Terry Eagleton has a question: “why are so many of our politicians getting steamed up about the supposed dangers of multiculturalism?” And, by a happy coincidence, he’s got the answer, too:

“From the viewpoint of political power, culture is absolutely vital. … It is culture, in the sense of the everyday habits and beliefs of a people, which beds power down, makes it appear natural and inevitable, turns it into spontaneous reflex and response.
“Unless authority entwines itself with the roots of people's experience and identity, it will remain too abstract and aloof to win their loyalty. If it is to secure their allegiance, power must become the invisible colour of everyday life itself. And this is what we know as culture. …
“It is easy to see why a diversity of cultures should confront power with a problem. If culture is about plurality, power is about unity. How can it sell itself simultaneously to a whole range of life forms without being fatally diluted?”

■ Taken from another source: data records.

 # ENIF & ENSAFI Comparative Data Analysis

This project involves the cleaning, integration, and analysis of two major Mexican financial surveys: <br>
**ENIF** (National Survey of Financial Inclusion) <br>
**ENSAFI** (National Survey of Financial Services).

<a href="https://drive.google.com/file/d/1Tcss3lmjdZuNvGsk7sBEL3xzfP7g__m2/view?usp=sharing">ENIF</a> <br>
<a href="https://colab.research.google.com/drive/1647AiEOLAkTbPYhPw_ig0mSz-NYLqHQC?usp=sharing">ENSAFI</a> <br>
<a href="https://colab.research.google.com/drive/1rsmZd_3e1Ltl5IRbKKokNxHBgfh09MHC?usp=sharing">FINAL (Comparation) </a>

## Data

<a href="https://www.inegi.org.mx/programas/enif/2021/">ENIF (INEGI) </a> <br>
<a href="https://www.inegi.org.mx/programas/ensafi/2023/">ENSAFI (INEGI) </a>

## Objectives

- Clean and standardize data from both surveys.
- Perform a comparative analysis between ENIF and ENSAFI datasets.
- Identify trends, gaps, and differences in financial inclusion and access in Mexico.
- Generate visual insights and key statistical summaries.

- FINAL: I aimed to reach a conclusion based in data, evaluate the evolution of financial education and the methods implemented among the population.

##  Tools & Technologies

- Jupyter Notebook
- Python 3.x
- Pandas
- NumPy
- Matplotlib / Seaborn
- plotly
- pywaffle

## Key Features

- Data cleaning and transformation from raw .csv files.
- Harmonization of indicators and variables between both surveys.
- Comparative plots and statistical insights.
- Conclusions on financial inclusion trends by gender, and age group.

Well, I agree that culture is vital to political power, but more in the sense that the “beliefs of a people” drive how they vote and thus who becomes “power” and what they do while in office. Sorry to suggest that British democracy is anything other than a trick to manipulate and placate those of the proletariat who are too ill-educated to see through it, but I’ve always been something of an imperialist stooge. (The pay’s great BTW. I’m typing this on a keyboard made out of conflict diamonds.)

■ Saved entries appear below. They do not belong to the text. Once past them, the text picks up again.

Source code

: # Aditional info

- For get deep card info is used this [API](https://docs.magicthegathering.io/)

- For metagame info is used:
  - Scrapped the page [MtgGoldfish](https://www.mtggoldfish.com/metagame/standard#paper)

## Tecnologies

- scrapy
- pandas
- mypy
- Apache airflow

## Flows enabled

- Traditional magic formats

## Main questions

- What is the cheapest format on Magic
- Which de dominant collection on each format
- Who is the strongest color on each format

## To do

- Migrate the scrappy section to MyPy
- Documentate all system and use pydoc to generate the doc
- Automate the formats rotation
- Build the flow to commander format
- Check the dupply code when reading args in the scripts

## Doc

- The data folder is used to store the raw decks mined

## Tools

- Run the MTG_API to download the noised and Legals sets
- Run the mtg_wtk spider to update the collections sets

And what’s this “culture is about plurality”? If so, then the phrase “a diversity of cultures” and even the word “multiculturalism” become pleonasms. But culture isn’t about diversity. It’s about, as Eagleton earlier notes, “everyday habits and beliefs”. It’s about how you understand the world and your place in it, and how you live your life.

Cultural difference is in itself worthless to anyone other than a tourist or an anthropologist. What is precious, though, is freedom of culture (to the extent that yours doesn’t harm other people). If you want to live life in much the same way as the majority of people, then fine: the lack of difference is beside the point. As it happens, diversity is bound to arise in any reasonably liberal society because people do in fact have different outlooks and preferences. But the right to be different is no more important than the right to be mainstream.

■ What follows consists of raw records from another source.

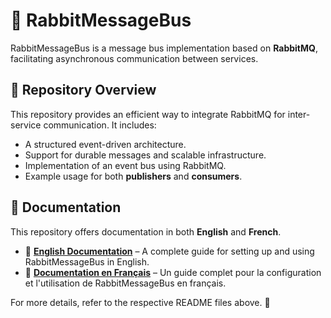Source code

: # 🐇 RabbitMessageBus

RabbitMessageBus is a message bus implementation based on **RabbitMQ**, facilitating asynchronous communication between services.

## 📌 Repository Overview

This repository provides an efficient way to integrate RabbitMQ for inter-service communication. It includes:

- A structured event-driven architecture.
- Support for durable messages and scalable infrastructure.
- Implementation of an event bus using RabbitMQ.
- Example usage for both **publishers** and **consumers**.

## 📖 Documentation

This repository offers documentation in both **English** and **French**.

- 📜 **[English Documentation](https://github.com/ThirdImpact-Official/RabbitMessageBus/blob/main/README_FR.md)** – A complete guide for setting up and using RabbitMessageBus in English.
- 📜 **[Documentation en Français](https://github.com/ThirdImpact-Official/RabbitMessageBus/blob/main/README_FR.md)** – Un guide complet pour la configuration et l'utilisation de RabbitMessageBus en français.

For more details, refer to the respective README files above. 🚀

And if you happen to be a Member of the X Community, and the Leaders of the X Community think that Their People should live according to a certain version of X Culture, then it’s perfectly fine for you to say ‘thanks but no thanks’ and live your life as you see fit. And if they (or anyone else) think otherwise, then they don’t believe, as Eagleton claims to, that “everyone is allowed to be in on the project of cooperatively shaping a common way of life”. They want separate ways of life that only connect with each other, and only connect to “power”, via the appropriate representatives.

Eagleton argues that superficial cultural differences are less important than the “shared moral values [that] run very deep in human beings”. And, in a sense, I’d agree. But we mustn’t lose sight of the fact that one of these deeply ingrained human values is, tragically, a tendency to form groups defined against outsiders. And if there are a bunch of pre-existing superficial differences within a society, then it becomes all the easier for political entrepreneurs to work up a system of identity politics.

Look, it’s true enough that a more fragmented society will make it harder for any government to command popular legitimacy. But the most pressing point is that the fragmentation is in itself bad.

If only there were some sort of publicly accountable national governing organisation where differences could be freely aired and compromises brokered for the sake of encouraging us all to hold together.

(David Thompson also has some sharp and shrewd words on Eagleton.)

2 comments:

Anonymous said...

Tom,

Bingo. Strange how Eagleton assumes "power" couldn't possibly have anything to do with the preferences of other people, specifically those who disagree with him for perfectly good reasons. And the comments on "community leaders" are certainly apposite.

Money quote: "Cultural difference is in itself worthless to anyone other than a tourist or an anthropologist."

Money quote #2: "It’s true enough that a more fragmented society will make it harder for any government to command popular legitimacy. But the most pressing point is that the fragmentation is in itself bad."

anticant said...

Terry Eagleton gets more and more bizarre - like almost everything in the "Guardian" [which was my preferred reading for half a century, but no longer].

An excellent demolition job, Tom. And thanks for the link to David Thompson.